Some other things I find to be highlights:
- Alleirat has actual high fantasy diversity! The mountainous Northern part of the continent has fair-skinned folk, whereas Brenneth (whose family is from southern India) looks more like the people from the fertile Southern plains, closer to the equator of the planet. The Outrigger Islands scattered around the south and east/west tend to have skin tones ranging between maybe Morocco and Nubia, depending on how far from the midline of the planet they are.
- Alleirat, having been schooled by Brenneth last time, now has a warrior/civilian divide rather than our masculine/feminine divide (it looks similar, though, because Humans Are Problematic). This manifests itself most intensely in a distinction in dress. Civilians are expected to dress more modestly, whereas any gender of warrior is accepted to be shirtless pretty much whenever. Hair length is also considered to be more of a marker of social rank than skin tone–long hair equates to higher status, shorter hair means you work as a laborer or another low-status job (this has been a thing for a long while, though, since before Crispin and Brenneth).
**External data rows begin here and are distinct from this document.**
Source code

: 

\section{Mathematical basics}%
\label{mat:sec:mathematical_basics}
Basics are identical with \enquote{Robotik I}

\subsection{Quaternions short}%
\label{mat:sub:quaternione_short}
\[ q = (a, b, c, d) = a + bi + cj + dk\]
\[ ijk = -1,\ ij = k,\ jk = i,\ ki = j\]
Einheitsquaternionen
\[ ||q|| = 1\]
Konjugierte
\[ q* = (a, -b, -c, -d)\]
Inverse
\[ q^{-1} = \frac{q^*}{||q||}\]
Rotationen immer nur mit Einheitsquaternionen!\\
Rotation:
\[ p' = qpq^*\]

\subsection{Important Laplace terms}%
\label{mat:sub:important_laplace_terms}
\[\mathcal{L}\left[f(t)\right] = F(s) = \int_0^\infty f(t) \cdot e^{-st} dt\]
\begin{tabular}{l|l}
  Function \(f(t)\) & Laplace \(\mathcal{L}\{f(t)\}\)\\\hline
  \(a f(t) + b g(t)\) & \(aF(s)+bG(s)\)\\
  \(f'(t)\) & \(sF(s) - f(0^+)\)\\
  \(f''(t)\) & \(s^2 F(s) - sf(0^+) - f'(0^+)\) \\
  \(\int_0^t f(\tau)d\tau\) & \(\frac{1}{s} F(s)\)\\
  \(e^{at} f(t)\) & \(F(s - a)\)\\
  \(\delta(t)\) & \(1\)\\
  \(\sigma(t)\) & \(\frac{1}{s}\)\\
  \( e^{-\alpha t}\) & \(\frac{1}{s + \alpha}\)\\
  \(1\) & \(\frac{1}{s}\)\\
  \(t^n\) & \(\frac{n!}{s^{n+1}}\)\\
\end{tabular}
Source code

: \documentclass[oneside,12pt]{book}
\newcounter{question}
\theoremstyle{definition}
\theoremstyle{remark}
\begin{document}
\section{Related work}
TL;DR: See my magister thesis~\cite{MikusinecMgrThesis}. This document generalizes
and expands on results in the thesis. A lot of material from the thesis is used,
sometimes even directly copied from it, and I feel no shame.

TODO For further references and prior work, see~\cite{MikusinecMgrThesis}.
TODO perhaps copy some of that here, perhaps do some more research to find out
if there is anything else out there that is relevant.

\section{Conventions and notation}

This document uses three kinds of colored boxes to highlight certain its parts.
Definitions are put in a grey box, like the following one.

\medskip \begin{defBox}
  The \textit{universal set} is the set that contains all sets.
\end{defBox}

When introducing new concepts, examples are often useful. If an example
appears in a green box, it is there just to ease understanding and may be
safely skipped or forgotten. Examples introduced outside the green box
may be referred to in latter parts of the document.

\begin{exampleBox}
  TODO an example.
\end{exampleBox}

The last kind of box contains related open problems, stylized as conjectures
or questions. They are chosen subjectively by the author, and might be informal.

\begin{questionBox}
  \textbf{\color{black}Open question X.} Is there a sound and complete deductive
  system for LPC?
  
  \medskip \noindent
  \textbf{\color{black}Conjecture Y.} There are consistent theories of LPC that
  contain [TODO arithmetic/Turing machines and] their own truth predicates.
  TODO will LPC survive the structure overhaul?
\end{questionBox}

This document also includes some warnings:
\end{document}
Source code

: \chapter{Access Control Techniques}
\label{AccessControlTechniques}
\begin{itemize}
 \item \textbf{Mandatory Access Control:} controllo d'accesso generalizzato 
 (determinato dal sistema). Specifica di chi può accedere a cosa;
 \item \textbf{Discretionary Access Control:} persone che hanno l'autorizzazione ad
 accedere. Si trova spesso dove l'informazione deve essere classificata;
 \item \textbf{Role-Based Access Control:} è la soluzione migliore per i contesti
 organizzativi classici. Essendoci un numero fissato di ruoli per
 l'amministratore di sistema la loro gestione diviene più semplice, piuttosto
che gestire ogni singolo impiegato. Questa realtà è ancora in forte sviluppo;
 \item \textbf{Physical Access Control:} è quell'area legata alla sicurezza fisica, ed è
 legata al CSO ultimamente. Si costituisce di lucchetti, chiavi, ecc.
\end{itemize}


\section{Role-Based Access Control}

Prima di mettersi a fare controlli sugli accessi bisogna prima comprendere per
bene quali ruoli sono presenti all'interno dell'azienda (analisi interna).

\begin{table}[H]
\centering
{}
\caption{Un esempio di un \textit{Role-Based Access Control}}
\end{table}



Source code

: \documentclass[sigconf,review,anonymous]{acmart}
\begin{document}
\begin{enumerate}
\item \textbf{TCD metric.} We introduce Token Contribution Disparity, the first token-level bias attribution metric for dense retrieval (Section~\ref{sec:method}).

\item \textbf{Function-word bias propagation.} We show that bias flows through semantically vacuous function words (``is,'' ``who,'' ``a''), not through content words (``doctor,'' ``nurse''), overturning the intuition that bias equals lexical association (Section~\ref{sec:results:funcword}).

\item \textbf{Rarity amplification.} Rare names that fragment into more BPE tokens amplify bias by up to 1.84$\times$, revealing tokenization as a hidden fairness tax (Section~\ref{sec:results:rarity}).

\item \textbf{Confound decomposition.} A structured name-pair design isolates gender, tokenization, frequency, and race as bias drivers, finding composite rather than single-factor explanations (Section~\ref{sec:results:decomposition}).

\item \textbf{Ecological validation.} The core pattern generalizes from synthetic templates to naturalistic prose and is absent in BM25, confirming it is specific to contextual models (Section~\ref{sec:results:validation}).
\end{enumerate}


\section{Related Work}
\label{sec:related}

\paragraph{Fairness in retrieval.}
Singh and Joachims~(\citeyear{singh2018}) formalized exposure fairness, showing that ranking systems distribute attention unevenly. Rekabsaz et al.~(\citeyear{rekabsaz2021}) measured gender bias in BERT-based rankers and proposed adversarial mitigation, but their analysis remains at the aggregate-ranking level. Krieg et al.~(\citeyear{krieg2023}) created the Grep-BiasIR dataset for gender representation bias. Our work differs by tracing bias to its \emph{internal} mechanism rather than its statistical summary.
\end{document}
- Alleirat has dragons (crafted and blessed by the god of fire, battle, and lies, of whom Brenneth is a devotee) and griffins (crafted and blessed by the goddess of stars, storms, and fallen things, of whom Crispin is a devotee). Dragons breathe unquenchable magical fire, and griffins can send lightning along their wings. I think they’re pretty cool.
- Alleirat has an arrangement called amuniasa, which is an unrequited or courtly love arrangement, as an accepted part of society. The amdri, or the lover, tells the object of their feelings how they feel, and that person can either accept a romantic/sexual relationship or proclaim themselves amiasa, or the beloved, indicating that they don’t return the feelings, but recognize the honor they are being given. It’s very poor form to pressure your amiasa into returning your feelings, and likewise it’s very poor form to lead your amdri on–your window to change your mind is limited. Amuniasa is generally considered to be about as binding as marriage, although plenty of amdri also have a spouse whom they love sincerely–basically, polyamory. Example: Brenneth’s right-hand woman last time around was her amdri, although her feelings were completely committed to Brenneth and she never took a spouse. Also, she has a daughter that joins Crispin and Brenneth this time (their specific race is incredibly long-lived) whose coloring suggests that she specifically took a lover who looked like Brenneth.
- Brenneth is pretty much the beauty standard these days (they take their heroes of legend seriously in Alleirat), meaning that they revere women with lush black hair, broad shoulders, and dark skin. I dunno, it felt right at the time that I made that decision.
- The primary port city on the East, Dase, has a port that is literally carved straight into a four-hundred-foot cliff face. Like. The city is on top of the harbor. I stole this from the D&D campaign I ran last semester, but I did invent it in the first place for a completely different novel that will never be finished, so. It’s not plagarism because I wrote it, basically.
- I am literally creating a language for this bullshit universe that has taken over my life. I am ilala–an idiot.